> Work order
Count how many lines of the material contain the string "below", then give that number and nothing more.

*** Block opens ***

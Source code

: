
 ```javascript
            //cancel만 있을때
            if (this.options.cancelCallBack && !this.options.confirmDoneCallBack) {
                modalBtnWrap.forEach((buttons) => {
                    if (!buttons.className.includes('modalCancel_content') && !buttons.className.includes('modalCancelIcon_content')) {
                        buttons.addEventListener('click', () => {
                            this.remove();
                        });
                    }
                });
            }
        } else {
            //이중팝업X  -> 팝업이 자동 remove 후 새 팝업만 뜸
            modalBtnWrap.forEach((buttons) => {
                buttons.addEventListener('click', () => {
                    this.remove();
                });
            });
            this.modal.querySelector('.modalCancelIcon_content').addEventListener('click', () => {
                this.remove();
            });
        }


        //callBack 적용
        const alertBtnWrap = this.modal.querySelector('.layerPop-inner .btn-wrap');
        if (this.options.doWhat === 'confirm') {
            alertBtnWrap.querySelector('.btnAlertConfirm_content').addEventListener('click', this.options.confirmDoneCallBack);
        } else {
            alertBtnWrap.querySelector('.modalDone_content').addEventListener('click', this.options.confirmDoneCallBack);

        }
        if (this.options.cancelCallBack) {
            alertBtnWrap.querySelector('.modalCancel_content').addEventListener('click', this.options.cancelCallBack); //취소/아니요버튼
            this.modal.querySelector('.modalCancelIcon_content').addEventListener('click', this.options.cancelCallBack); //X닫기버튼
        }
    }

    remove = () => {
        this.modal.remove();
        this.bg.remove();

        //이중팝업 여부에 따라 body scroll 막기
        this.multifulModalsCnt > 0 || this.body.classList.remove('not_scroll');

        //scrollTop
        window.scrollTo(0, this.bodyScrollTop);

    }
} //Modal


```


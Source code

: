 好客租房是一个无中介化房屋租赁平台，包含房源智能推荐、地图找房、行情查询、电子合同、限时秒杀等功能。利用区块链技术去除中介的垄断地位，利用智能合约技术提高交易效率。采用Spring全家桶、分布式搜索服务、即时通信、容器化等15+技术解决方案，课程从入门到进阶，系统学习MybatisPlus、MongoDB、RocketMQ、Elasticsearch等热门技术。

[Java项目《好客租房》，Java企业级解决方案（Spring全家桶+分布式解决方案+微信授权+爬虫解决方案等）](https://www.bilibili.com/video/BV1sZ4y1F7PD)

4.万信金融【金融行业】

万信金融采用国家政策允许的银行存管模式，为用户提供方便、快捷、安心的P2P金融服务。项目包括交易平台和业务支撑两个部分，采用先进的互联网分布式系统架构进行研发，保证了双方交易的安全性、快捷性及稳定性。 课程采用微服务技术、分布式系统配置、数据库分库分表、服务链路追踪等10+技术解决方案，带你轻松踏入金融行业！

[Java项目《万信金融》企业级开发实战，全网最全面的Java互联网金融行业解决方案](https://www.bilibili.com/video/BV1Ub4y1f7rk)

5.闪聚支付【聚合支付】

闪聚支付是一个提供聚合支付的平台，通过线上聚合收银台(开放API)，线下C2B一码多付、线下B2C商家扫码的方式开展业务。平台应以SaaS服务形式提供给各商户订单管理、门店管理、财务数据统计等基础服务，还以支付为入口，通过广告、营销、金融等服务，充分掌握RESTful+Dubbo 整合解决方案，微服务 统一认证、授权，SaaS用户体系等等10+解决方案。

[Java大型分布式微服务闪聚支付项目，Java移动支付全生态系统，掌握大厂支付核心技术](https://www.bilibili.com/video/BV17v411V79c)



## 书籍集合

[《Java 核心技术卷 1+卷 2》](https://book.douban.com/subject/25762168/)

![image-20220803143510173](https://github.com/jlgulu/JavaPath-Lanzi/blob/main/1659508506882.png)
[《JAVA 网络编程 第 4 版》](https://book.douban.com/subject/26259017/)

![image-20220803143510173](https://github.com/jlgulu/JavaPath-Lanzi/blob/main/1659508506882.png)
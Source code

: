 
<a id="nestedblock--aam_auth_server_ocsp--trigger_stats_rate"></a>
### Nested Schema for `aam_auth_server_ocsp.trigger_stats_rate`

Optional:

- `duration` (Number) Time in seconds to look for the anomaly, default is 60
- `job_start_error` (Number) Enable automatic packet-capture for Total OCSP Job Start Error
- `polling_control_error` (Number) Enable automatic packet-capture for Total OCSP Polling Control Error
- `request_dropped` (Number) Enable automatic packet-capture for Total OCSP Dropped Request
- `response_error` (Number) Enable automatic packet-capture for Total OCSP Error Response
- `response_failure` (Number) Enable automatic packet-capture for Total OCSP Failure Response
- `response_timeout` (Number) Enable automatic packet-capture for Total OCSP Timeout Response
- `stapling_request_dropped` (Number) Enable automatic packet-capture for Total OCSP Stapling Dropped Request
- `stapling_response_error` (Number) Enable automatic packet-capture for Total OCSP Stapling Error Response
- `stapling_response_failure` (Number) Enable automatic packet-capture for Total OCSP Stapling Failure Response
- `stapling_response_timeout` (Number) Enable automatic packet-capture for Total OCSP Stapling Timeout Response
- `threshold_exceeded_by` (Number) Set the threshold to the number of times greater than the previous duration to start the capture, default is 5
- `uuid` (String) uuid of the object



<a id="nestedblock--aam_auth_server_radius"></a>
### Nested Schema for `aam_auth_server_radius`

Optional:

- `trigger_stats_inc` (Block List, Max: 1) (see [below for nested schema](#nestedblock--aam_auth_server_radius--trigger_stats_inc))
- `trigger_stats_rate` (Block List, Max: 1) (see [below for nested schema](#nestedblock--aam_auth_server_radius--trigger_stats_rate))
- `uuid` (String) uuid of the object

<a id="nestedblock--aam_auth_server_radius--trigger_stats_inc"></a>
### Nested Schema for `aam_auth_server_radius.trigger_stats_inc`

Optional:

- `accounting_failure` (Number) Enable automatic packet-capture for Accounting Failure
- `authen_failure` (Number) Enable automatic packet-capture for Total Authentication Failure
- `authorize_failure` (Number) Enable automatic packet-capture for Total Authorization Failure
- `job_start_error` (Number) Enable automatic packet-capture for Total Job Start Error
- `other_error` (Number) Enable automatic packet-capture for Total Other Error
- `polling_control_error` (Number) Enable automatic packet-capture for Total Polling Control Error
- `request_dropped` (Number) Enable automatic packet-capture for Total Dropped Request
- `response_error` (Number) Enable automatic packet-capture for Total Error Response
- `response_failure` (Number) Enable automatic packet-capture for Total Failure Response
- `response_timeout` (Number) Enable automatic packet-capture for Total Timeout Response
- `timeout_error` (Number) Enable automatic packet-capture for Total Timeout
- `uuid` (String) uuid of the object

*** Block closes ***

> Exercise output
2